What is needed:
Look through the material below. Return exactly the lines from the one with "nonRepudiation (optional) |" through the one with "not included |", both included.

Dataset entries:

•••

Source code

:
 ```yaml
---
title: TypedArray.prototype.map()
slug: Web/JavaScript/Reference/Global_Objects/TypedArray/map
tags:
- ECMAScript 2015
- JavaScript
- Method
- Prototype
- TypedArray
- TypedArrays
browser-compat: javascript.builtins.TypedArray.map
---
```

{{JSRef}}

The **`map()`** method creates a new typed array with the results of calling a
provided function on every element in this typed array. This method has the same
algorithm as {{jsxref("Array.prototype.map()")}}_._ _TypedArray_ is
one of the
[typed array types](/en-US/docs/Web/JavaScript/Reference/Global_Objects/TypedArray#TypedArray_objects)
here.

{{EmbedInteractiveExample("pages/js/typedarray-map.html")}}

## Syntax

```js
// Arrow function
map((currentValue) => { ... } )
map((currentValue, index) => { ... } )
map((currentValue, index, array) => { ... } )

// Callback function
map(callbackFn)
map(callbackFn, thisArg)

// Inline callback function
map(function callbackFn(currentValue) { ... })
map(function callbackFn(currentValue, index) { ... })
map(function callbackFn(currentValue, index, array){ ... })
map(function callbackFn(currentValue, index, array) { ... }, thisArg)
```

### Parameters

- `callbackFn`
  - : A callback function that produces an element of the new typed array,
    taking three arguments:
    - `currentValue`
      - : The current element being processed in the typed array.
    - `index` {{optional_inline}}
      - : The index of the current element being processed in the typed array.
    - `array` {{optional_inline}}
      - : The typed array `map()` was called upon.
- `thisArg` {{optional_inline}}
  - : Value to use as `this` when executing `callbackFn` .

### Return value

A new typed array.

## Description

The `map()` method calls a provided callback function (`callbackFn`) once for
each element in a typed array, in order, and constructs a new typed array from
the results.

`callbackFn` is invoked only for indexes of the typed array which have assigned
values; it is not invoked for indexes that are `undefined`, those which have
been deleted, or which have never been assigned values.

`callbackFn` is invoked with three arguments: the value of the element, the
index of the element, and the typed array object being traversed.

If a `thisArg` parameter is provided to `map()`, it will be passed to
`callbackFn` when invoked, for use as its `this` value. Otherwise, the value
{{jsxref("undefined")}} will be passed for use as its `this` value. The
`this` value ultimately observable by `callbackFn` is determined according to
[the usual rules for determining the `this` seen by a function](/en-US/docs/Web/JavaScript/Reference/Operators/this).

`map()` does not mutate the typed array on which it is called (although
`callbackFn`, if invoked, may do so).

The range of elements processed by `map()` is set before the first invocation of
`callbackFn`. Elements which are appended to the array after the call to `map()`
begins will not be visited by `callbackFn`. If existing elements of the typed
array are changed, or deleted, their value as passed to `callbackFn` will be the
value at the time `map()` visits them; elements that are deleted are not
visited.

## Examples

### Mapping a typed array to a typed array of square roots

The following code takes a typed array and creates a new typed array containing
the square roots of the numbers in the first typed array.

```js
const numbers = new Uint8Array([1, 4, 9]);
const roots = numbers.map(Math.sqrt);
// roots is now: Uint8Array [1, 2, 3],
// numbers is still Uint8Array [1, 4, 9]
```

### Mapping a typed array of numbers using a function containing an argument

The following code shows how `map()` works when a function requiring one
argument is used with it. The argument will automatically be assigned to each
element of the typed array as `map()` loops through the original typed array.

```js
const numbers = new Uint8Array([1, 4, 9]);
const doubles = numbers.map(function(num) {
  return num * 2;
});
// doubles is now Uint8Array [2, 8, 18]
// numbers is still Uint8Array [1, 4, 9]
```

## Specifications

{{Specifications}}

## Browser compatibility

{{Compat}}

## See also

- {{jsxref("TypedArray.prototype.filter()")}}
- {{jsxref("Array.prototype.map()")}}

•••

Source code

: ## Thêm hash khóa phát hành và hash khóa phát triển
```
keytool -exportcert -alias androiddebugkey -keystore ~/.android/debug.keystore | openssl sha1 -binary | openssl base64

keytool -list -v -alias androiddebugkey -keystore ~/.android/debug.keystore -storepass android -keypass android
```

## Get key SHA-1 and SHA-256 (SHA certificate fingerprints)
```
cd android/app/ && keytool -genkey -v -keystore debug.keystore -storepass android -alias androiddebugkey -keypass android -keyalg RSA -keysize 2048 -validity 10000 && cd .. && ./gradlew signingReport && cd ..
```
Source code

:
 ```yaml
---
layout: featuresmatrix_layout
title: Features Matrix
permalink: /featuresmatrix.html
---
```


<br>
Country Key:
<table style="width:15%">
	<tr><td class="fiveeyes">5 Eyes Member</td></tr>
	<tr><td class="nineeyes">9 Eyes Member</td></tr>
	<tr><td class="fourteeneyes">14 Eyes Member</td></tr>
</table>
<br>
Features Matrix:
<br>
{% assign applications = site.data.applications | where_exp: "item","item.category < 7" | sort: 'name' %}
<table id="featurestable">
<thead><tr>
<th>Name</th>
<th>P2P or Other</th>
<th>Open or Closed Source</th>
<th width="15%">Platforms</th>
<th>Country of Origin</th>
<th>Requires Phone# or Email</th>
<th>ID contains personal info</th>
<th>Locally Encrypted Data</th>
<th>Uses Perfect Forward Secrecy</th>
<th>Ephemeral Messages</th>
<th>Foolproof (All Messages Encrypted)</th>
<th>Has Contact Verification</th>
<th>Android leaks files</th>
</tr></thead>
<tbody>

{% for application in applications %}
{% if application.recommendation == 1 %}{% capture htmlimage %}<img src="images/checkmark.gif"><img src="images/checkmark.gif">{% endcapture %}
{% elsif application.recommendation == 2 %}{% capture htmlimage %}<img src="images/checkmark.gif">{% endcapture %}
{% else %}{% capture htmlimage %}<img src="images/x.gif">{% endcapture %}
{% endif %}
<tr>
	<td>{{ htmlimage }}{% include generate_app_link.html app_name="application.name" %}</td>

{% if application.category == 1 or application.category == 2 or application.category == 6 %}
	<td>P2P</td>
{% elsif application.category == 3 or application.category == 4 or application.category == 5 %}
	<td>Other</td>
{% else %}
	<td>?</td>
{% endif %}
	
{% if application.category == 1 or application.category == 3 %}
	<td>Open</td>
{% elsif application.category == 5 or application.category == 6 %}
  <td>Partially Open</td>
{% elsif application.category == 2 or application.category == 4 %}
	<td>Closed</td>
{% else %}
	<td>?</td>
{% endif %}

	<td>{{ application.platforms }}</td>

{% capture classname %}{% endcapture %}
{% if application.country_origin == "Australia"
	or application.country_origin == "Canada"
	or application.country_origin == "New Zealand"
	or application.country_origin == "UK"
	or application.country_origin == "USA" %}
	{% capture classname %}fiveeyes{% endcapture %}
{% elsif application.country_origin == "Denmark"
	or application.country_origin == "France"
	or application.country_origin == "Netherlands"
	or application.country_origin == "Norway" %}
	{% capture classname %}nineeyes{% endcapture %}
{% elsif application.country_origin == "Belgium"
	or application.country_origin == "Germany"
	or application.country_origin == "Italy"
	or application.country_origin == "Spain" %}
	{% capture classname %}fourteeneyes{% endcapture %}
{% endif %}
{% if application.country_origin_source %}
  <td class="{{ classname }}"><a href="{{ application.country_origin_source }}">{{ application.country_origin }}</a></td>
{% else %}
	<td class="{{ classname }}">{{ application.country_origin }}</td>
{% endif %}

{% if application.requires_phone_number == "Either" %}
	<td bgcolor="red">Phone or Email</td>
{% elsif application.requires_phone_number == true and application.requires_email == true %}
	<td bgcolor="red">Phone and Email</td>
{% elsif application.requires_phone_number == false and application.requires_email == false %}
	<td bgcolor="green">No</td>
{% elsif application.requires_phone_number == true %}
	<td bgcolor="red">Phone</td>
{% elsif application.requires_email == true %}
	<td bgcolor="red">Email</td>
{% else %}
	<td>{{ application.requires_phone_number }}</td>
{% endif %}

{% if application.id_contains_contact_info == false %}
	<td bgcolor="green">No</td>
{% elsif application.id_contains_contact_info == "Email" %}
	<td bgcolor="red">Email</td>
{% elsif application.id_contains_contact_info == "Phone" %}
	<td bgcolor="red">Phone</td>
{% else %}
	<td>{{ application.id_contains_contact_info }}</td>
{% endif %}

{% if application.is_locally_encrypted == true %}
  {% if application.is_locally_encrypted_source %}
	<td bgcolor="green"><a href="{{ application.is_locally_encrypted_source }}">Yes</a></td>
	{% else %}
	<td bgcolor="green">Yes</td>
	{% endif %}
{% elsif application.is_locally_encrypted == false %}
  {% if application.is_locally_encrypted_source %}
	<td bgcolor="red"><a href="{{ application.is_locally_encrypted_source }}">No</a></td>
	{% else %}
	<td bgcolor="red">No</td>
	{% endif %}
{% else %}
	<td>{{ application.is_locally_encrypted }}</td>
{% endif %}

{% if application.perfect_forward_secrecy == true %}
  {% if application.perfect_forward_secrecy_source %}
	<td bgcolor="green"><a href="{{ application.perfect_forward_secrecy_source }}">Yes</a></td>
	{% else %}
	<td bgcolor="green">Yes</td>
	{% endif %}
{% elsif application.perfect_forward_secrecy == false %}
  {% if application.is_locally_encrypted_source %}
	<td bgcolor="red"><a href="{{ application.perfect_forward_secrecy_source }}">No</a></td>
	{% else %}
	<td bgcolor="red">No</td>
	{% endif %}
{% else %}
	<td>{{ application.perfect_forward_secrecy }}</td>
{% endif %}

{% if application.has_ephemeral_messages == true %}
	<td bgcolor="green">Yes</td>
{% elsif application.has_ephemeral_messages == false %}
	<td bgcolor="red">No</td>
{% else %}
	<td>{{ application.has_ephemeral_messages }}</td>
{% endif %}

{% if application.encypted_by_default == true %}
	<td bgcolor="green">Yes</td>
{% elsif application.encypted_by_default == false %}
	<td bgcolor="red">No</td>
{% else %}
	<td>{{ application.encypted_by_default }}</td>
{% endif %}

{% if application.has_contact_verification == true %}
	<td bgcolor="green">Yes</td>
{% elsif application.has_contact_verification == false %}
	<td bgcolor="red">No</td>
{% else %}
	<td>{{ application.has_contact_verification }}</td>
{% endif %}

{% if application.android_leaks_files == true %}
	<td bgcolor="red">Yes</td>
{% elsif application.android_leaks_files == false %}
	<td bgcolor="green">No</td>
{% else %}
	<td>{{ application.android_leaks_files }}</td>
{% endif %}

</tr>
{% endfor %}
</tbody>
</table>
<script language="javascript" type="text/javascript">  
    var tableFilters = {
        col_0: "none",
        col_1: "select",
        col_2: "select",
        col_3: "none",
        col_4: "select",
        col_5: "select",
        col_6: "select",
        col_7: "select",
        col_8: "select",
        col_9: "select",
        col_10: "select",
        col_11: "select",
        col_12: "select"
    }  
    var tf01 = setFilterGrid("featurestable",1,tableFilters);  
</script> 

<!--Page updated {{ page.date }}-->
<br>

•••

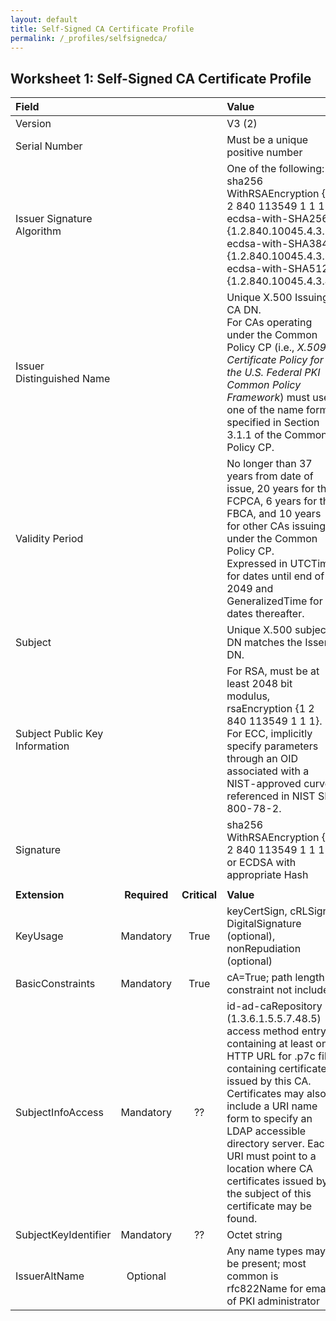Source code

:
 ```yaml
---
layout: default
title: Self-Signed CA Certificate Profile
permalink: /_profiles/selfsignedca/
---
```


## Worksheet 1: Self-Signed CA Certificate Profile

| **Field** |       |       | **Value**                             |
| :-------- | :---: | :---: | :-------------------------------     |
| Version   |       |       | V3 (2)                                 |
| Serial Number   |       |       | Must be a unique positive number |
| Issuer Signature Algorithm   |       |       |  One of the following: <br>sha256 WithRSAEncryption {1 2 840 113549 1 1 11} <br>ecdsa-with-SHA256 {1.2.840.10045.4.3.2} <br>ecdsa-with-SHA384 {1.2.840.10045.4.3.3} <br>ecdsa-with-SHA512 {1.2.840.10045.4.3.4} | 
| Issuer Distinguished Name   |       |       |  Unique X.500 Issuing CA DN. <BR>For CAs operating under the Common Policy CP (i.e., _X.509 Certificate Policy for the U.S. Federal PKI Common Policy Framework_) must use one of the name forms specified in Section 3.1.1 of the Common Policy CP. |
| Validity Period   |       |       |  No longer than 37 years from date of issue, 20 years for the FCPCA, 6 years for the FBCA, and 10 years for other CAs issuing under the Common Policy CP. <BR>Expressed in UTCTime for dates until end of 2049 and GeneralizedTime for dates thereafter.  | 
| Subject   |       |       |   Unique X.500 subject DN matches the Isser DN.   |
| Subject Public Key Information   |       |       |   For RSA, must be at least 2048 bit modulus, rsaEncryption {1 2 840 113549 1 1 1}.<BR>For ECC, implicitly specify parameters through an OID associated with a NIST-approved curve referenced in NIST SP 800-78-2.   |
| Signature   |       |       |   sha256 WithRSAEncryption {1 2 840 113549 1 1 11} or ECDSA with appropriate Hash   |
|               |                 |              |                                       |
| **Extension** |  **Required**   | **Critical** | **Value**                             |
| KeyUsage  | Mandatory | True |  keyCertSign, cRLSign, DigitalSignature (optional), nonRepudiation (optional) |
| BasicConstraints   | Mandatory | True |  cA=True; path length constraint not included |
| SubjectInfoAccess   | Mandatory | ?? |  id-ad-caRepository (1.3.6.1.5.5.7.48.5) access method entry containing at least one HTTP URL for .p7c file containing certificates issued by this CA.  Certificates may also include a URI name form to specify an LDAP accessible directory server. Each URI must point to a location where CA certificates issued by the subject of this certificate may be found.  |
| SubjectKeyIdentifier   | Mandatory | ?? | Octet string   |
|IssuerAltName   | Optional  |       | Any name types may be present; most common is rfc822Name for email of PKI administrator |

•••

Reply:
| KeyUsage  | Mandatory | True |  keyCertSign, cRLSign, DigitalSignature (optional), nonRepudiation (optional) |
| BasicConstraints   | Mandatory | True |  cA=True; path length constraint not included |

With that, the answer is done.